Modelling in RDF/OWL does factor in some different considerations from how you would work if you were modelling for a traditional CMS, for instance for implementing identifier in a CMS you would normally want a section with two fields: 'Identifier type':'Wikidata' and 'identifier code/id':'Q1421747', or more simply 'wikidata id':'Q1421747'.

In RDF, your "type" is an inherent part of declaring the existence of an identifier, so you would be more likely to do something like http://collections.cinematheque.qc.ca/recherche/oeuvres/fiche/2082 > hasIdentifier > blank node to represent the Wikidata identifier for this work (type: WikidataIdentifier) > hasIdentifierText > Q1421747.

A shorter option would be to drop the blank node, so http://collections.cinematheque.qc.ca/recherche/oeuvres/fiche/2082 > hasWikidataIdentifier > Q1421747, but I personally much prefer the extended model as it allows you to non-destructively allow further data statements against the "entity which is Cinémathèque-québécoise-wikidata-id-for-picnic-at-hanging-rock" (eg "true as of time") in the future if you wish to extend the ontology.

paulduchesne commented 1 year ago

In the section 6.9. of the standard, there is cardinality: zero or more for Variant and Manifestation. However, in the section 4.1 (Cinematographic Work), there is Language listed as one of the elements for Work, with cardinality zero or more. So there is an inconsistency in the standard. Is or is not language the element of the Work according to the standard?

I had assumed this to be an error - I would have considered language crucial at Work level to indicate a primary language (please correct me if I have missed another place where this is declared), especially if there are "Dubbed" Variants which would be distinguished by a different spoken language to the work.
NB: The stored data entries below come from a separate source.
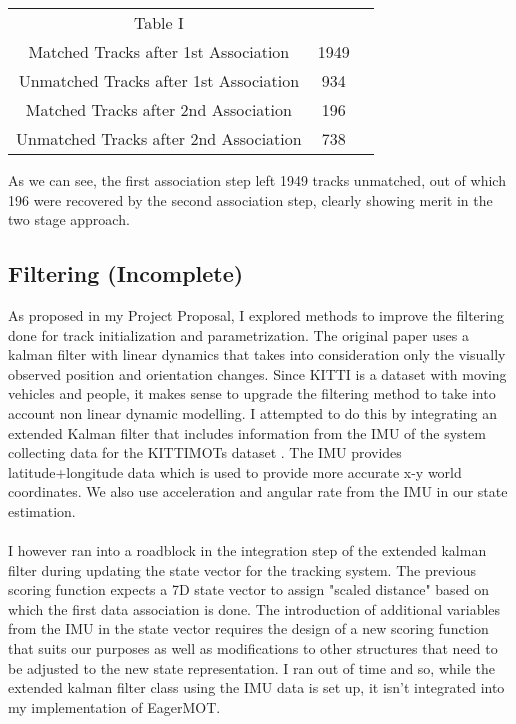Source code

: \documentclass{article}
\begin{document}
\begin{center}
\begin{tabular}{ c c c }
 Table I \\ 
 Matched Tracks after 1st Association &  1949\\  
Unmatched Tracks after 1st Association& 934 &\\ 
Matched Tracks after 2nd Association & 196\\
Unmatched Tracks after 2nd Association & 738
\end{tabular}
\end{center}

As we can see, the first association step left 1949 tracks unmatched, out of which 196 were recovered by the second association step, clearly showing merit in the two stage approach.


\subsection{Filtering (Incomplete)}
As proposed in my Project Proposal, I explored methods to improve the filtering done for track initialization and parametrization. The original paper \cite{Kim21ICRA} uses a kalman filter with linear dynamics that takes into consideration only the visually observed position and orientation changes. Since KITTI is a dataset with moving vehicles and people, it makes sense to upgrade the filtering method to take into account non linear dynamic modelling. I attempted to do this by integrating an extended Kalman filter that includes information from the IMU of the system collecting data for the KITTIMOTs dataset \cite{Geiger2012CVPR}. The IMU provides latitude+longitude data which is used to provide more accurate x-y world coordinates. We also use acceleration and angular rate from the IMU in our state estimation.\\\\
I however ran into a roadblock in the integration step of the extended kalman filter during updating the state vector for the tracking system. The previous scoring function expects a 7D state vector to assign "scaled distance" based on which the first data association is done. The introduction of additional variables from the IMU in the state vector requires the design of a new scoring function that suits our purposes as well as modifications to other structures that need to be adjusted to the new state representation. I ran out of time and so, while the extended kalman filter class using the IMU data is set up, it isn't integrated into my implementation of EagerMOT.
\end{document}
An interesting edge case which occurred to me in this space, I understand that a lot of the films of Dino De Laurentiis from the 50s and 60s were shot, dubbed and released in separate English and Italian prints simultaneously (Ulysses [1954], Barabbas [1961]). So if both languages are "primary" for release, how do you indicate this, and distinguish that case from a work which features a single soundtrack contains both English and Italian, without having to dig into item-level language data?

torbjornbp commented 1 year ago

I’ve tried to rephrase my initial question in the workshop regarding works/variants and the “representative expression” concept:

In its essence its a question of whether the work and variant are entities with the same attributes, or whether some attributes would only ever be found on either the work or variant.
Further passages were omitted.